* [Assignment]: Your reply should consist of one number: how many lines below contain "Investigar".

::::::::

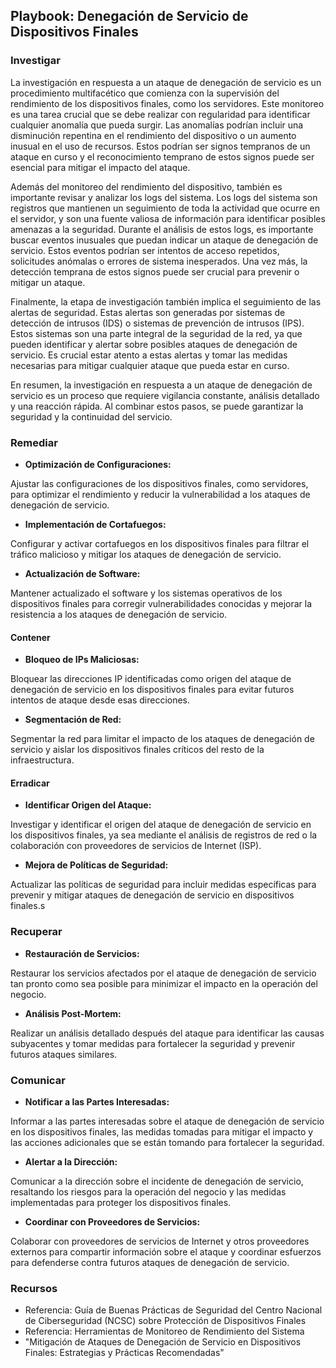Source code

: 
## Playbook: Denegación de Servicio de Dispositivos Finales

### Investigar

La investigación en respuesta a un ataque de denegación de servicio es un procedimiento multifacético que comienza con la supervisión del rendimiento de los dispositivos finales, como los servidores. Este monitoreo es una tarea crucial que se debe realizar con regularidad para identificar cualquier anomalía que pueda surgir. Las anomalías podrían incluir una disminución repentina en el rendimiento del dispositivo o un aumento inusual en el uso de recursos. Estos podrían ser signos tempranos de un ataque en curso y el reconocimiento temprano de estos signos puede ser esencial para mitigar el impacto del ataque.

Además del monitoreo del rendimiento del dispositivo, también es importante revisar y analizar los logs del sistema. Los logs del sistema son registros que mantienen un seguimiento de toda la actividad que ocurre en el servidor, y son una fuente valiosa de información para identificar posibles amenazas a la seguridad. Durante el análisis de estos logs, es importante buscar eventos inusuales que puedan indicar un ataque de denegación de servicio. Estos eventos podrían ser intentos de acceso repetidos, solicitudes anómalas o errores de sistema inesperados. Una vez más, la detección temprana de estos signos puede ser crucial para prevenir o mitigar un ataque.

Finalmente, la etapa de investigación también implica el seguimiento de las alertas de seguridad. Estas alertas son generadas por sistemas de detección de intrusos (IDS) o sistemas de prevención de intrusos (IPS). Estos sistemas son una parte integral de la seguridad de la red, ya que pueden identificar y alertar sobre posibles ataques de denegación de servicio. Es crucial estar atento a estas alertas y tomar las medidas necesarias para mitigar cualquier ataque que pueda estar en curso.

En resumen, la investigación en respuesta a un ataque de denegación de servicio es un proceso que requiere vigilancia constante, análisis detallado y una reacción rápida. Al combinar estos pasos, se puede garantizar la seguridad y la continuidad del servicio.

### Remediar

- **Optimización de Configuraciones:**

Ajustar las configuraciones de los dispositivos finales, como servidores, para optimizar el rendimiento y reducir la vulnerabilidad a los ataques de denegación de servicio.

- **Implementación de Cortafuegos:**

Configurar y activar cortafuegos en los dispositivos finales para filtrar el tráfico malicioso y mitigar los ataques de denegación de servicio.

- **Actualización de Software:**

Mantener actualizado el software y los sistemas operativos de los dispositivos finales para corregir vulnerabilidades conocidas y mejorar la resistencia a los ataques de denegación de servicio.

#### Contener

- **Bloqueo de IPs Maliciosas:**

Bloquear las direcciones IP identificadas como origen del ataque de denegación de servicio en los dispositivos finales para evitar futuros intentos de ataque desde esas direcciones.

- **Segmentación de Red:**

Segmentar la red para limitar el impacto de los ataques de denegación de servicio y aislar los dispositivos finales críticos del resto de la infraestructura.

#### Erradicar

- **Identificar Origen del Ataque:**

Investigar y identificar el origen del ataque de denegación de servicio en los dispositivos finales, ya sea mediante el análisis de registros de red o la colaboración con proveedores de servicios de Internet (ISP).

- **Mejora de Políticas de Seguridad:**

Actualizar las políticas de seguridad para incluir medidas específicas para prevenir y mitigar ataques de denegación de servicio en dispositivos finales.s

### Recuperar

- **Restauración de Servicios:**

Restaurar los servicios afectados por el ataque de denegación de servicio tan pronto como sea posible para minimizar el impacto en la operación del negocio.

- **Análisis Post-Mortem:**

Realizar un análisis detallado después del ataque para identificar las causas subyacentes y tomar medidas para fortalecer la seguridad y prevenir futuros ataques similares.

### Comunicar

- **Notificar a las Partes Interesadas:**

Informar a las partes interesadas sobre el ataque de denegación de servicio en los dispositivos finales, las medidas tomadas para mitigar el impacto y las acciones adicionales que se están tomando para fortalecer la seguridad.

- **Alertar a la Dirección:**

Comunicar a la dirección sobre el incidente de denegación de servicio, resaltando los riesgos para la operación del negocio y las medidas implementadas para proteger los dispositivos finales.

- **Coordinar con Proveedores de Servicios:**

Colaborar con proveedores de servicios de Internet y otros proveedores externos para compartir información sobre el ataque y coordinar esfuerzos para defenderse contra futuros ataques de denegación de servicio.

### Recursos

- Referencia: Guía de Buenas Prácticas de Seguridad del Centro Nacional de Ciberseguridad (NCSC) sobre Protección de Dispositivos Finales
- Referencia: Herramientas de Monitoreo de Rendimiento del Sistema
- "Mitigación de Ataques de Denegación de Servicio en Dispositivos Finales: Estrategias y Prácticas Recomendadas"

::::::::

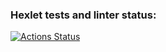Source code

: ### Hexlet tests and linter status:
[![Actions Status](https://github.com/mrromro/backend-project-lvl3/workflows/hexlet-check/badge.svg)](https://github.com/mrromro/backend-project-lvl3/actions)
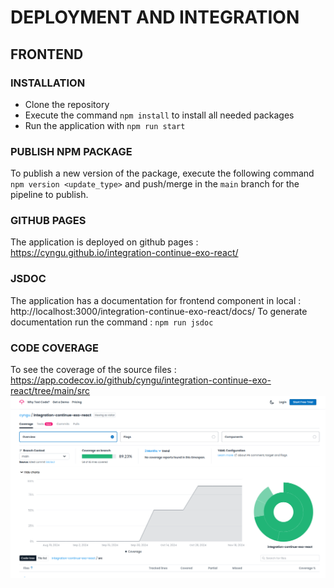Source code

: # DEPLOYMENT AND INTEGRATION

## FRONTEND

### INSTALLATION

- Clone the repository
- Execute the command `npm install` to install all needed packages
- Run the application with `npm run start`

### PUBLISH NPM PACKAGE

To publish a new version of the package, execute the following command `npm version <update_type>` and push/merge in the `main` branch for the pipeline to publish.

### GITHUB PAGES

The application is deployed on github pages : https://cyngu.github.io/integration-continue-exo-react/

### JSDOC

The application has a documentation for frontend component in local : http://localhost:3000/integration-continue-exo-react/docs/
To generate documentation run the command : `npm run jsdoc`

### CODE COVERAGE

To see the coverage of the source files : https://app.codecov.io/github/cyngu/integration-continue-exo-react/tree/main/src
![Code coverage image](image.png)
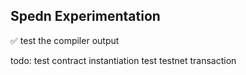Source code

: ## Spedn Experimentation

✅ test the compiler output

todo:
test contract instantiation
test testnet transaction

::::::::

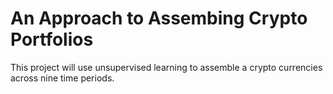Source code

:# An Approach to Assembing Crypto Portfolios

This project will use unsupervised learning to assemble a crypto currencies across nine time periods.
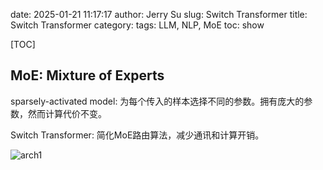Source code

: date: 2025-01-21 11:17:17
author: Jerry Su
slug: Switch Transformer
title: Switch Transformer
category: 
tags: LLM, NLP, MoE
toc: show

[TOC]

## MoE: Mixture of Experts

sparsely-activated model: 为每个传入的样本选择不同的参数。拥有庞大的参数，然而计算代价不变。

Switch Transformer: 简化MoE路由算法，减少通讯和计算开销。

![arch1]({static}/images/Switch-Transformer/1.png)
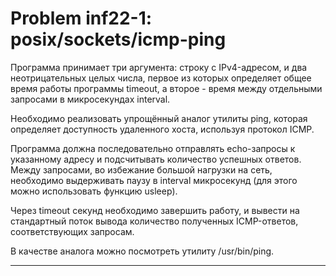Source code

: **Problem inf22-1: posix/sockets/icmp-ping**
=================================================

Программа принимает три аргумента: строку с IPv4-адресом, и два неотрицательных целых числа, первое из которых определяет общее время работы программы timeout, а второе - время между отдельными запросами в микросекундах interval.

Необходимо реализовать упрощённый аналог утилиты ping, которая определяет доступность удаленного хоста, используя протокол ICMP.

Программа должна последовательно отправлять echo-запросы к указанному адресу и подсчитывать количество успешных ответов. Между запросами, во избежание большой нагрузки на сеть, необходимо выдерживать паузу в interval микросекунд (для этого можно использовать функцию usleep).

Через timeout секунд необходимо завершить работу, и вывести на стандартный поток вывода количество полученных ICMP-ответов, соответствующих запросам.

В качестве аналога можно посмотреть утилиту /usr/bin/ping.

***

::::::::

* [Exercise result]: 2